If you have immersed yourself to any degree in the world of music, you undoubtedly have your own personal collection on your computer. With the exponential explosion of the ipod onto the music scene, everyone has an Itunes library these days. Here you can hoard music to your hearts content by obtaining tunes through many a fashion. You can take the commercial route and hand over 99 cents a song [$1.29 for Top-chart songs and those deemed popular], or you can venture down the road of file-sharing. If you're not familiar, you've really been missing out. Through torrenting and other Peer-to-peer sharing outlets you can obtain just about anything you could ever imagine with the click of a button. There is continuing controversy over the validity of "sharing" music files, yet this outlet is growing in popularity. And frankly the truth is, those considered "Illegal downloaders"
Buy more music. I've seen it first hand. "People who are music superfans do more of everything to do with music: they see more live shows,
listen to more radio, buy more CDs, buy more botlegs of live shows, buy more t-shirts, talk about music more, do more downloading -- all of it." Nix the radio part, I don't necessarily find that relevant. But as for the rest of that quote, I find this conclusion entirely true. True lovers and devotees of music often lend just as much of their money to what they feel passionate about, as they devote to being under the influence of the tunes themselves. "The people who file-share are the ones who are interested in music," said Mark Mulligan of Forrester Research. "They use file-sharing as a discovery mechanism." This is exactly what it is. It is a risk free way to trial music, which can later evolve into a avid following of musicians and artists.

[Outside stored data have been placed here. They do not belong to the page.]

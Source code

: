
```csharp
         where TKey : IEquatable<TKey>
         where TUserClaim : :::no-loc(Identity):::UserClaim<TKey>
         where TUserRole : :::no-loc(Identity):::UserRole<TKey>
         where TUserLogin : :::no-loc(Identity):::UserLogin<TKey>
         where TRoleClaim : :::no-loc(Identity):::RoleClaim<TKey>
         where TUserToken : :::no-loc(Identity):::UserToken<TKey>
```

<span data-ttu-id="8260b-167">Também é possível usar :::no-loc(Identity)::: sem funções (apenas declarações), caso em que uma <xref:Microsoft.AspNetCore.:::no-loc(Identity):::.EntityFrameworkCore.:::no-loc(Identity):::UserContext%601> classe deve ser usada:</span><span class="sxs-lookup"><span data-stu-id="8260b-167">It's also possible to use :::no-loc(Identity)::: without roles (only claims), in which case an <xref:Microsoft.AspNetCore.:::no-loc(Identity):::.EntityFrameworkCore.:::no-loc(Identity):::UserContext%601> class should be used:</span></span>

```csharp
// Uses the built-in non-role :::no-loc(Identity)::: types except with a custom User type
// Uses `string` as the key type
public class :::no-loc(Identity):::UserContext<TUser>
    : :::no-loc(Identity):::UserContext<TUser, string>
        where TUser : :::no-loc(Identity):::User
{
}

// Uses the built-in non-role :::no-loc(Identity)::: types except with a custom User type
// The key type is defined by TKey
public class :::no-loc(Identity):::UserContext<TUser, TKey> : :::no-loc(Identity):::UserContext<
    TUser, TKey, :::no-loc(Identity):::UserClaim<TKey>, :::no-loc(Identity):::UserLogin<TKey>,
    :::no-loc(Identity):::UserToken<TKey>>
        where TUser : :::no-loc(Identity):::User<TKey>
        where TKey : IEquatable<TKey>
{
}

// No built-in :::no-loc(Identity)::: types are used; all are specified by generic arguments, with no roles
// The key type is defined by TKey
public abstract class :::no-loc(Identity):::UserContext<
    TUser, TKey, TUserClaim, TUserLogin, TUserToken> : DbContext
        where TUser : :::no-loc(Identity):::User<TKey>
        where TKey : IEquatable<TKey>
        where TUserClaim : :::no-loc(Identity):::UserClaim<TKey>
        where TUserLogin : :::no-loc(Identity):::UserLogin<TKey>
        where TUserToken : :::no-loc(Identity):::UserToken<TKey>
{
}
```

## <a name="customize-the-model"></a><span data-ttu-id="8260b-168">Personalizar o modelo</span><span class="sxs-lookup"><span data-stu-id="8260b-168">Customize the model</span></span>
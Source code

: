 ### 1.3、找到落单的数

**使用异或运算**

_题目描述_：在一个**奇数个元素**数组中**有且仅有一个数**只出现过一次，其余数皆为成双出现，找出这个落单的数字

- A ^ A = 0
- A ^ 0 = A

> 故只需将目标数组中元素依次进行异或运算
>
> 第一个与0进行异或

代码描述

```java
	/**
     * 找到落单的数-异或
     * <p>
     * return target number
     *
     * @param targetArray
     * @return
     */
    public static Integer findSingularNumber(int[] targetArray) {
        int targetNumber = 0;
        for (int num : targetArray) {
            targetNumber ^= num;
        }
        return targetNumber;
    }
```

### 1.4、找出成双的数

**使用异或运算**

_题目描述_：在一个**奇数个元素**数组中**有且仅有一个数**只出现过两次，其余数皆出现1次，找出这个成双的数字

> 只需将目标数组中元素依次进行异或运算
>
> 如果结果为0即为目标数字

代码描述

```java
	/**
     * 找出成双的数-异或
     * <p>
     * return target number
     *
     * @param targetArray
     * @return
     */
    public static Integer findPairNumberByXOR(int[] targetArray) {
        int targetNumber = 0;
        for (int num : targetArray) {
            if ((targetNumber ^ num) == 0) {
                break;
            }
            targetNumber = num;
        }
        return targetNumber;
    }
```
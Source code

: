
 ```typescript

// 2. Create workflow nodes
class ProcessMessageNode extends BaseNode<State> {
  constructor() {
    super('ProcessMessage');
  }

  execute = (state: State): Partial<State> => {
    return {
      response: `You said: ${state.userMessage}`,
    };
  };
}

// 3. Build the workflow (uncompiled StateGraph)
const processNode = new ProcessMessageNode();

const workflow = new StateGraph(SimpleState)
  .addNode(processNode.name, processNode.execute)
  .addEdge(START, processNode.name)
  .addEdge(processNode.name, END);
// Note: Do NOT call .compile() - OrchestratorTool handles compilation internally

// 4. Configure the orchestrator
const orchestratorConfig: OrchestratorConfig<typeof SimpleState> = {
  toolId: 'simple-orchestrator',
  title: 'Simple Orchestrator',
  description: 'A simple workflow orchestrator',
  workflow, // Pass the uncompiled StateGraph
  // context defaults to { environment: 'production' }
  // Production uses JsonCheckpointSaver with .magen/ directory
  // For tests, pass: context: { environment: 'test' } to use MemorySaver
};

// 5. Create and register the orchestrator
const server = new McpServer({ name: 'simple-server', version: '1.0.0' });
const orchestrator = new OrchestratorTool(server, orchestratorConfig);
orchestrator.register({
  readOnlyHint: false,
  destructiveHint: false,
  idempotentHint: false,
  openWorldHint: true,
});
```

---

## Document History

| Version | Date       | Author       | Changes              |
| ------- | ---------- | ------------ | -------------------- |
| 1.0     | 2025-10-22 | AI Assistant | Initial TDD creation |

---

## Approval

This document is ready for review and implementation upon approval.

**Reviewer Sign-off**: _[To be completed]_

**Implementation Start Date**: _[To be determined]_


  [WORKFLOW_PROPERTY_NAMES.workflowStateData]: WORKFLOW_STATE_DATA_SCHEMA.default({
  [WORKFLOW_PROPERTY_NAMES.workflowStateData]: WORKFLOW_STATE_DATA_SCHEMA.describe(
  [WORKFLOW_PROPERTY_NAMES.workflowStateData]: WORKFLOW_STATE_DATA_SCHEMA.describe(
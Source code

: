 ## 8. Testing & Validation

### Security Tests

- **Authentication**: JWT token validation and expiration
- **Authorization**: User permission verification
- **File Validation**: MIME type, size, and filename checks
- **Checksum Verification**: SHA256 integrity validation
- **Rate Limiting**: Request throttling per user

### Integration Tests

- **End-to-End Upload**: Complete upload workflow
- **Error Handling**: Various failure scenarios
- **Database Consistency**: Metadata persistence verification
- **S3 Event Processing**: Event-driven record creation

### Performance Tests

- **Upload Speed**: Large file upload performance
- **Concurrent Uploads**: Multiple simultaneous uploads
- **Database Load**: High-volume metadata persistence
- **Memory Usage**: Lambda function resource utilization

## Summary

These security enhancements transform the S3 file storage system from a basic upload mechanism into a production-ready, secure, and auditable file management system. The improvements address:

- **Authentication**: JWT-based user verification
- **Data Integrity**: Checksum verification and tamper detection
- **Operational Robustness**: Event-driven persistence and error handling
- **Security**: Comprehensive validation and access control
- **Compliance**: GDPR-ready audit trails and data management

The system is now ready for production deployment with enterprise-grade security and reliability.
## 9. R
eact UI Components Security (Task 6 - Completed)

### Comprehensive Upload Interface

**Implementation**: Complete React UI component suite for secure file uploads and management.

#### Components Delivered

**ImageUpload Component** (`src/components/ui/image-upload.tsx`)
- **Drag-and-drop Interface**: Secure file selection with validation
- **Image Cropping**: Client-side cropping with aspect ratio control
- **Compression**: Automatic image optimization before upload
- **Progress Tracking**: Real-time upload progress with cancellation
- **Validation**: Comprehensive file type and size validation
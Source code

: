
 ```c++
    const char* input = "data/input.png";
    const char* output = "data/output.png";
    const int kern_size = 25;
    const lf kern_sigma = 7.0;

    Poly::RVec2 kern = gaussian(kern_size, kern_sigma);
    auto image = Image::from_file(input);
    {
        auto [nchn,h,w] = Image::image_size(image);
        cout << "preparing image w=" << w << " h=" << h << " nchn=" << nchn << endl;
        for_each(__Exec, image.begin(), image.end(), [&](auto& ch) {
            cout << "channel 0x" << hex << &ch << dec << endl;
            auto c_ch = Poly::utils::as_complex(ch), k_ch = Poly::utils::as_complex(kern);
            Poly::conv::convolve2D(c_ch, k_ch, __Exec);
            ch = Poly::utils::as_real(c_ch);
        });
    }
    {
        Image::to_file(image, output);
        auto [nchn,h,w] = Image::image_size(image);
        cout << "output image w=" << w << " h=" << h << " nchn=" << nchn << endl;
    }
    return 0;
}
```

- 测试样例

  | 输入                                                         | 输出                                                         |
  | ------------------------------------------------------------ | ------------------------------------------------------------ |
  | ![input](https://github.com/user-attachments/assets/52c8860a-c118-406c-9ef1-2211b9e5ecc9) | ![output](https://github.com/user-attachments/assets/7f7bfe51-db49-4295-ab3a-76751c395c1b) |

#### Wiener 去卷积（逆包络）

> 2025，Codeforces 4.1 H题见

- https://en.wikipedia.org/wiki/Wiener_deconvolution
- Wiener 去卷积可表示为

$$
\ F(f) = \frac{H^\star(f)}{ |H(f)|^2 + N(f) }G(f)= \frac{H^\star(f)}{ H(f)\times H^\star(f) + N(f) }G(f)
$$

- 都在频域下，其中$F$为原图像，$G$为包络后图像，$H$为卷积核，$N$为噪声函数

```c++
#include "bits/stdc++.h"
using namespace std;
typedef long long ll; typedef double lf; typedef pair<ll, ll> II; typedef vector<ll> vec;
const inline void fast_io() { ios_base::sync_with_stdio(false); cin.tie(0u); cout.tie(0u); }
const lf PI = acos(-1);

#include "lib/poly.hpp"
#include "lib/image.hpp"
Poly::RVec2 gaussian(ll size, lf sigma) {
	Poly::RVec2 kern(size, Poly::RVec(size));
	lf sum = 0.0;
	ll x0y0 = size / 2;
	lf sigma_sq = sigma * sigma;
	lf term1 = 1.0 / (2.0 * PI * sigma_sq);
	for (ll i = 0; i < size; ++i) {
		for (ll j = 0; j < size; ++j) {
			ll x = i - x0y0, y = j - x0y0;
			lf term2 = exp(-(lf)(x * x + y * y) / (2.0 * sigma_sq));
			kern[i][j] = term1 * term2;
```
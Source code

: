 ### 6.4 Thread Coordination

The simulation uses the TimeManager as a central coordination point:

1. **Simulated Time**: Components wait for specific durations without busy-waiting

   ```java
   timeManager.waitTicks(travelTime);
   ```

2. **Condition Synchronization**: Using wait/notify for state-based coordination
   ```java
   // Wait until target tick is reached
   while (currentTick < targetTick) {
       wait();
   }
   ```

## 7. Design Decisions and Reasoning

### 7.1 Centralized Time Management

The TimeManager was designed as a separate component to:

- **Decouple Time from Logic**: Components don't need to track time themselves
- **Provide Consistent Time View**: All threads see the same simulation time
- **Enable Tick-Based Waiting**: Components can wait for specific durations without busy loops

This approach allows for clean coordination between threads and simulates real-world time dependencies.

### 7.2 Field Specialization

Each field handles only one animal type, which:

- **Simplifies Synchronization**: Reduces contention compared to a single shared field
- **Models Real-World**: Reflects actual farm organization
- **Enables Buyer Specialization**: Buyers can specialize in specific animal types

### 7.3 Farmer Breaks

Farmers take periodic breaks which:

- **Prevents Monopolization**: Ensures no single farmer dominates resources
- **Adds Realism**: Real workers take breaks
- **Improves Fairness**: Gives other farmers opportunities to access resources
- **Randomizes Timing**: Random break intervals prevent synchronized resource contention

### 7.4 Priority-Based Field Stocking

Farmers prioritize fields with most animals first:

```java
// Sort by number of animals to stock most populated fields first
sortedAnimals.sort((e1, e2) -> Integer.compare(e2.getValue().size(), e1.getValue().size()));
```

Countries such as Australia have already taken actions against illegal downloading by restricting those who offend the policies of their internet access. But does this actually benefit the music industry? Having family from Australia, I know what a separated world its like living in this country. Everything is delayed, more expensive and very VERY different. Hard copy CDs can be exponentially more. If you can't download music to trial it [or even pay for the music and download it online], how informed is one going to be in the music world? How can you then go to concerts? Buy merch? How often do people blindly buy CDs without first hearing the music? The percentage is small.
There has been some talk of America adopting similar policies regarding this file-sharing phenomenon. This would never get far. At least it shouldn't. Music downloading is a frontier of discovery and without it, the music industry would not flourish as it does today.
What an interesting angle on illegal downloading that I never thought of before. It seems to have some veracity to it.